((
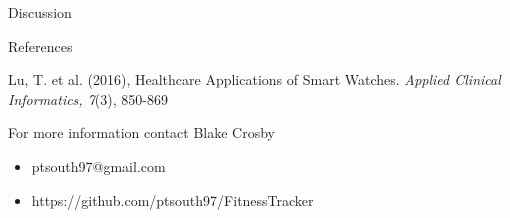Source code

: \documentclass[final]{beamer}
\newlength{\onecolwid}
\begin{document}
\begin{frame}[t]
\begin{columns}[t]
\begin{column}{\onecolwid}
\begin{alertblock}{Discussion}
\end{alertblock}



\begin{alertblock}{References}
	
	\begin{hangparas}{.5in}{1}
		
		Lu, T. et al. (2016), Healthcare Applications of Smart Watches. \textit{Applied Clinical Informatics, 7}(3), 850-869
		
	\end{hangparas}
	
\end{alertblock}


\begin{alertblock}{For more information contact Blake Crosby}

\begin{itemize}
	\item ptsouth97@gmail.com
	\item https://github.com/ptsouth97/FitnessTracker
\end{itemize}

\end{alertblock}



\end{column} %

\end{columns} %

\end{frame} %
\end{document}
))
PROBLEM
Each entry gets copied exactly; the pictures stay out.

WRITTEN ANSWER
Source code

: \documentclass[final]{beamer}
\newlength{\onecolwid}
\begin{document}
\begin{frame}[t]
\begin{columns}[t]
\begin{column}{\onecolwid}
\begin{alertblock}{Discussion}
\end{alertblock}



\begin{alertblock}{References}
	
	\begin{hangparas}{.5in}{1}
		
		Lu, T. et al. (2016), Healthcare Applications of Smart Watches. \textit{Applied Clinical Informatics, 7}(3), 850-869
		
	\end{hangparas}
	
\end{alertblock}


\begin{alertblock}{For more information contact Blake Crosby}

\begin{itemize}
	\item ptsouth97@gmail.com
	\item https://github.com/ptsouth97/FitnessTracker
\end{itemize}

\end{alertblock}



\end{column} %

\end{columns} %

\end{frame} %
\end{document}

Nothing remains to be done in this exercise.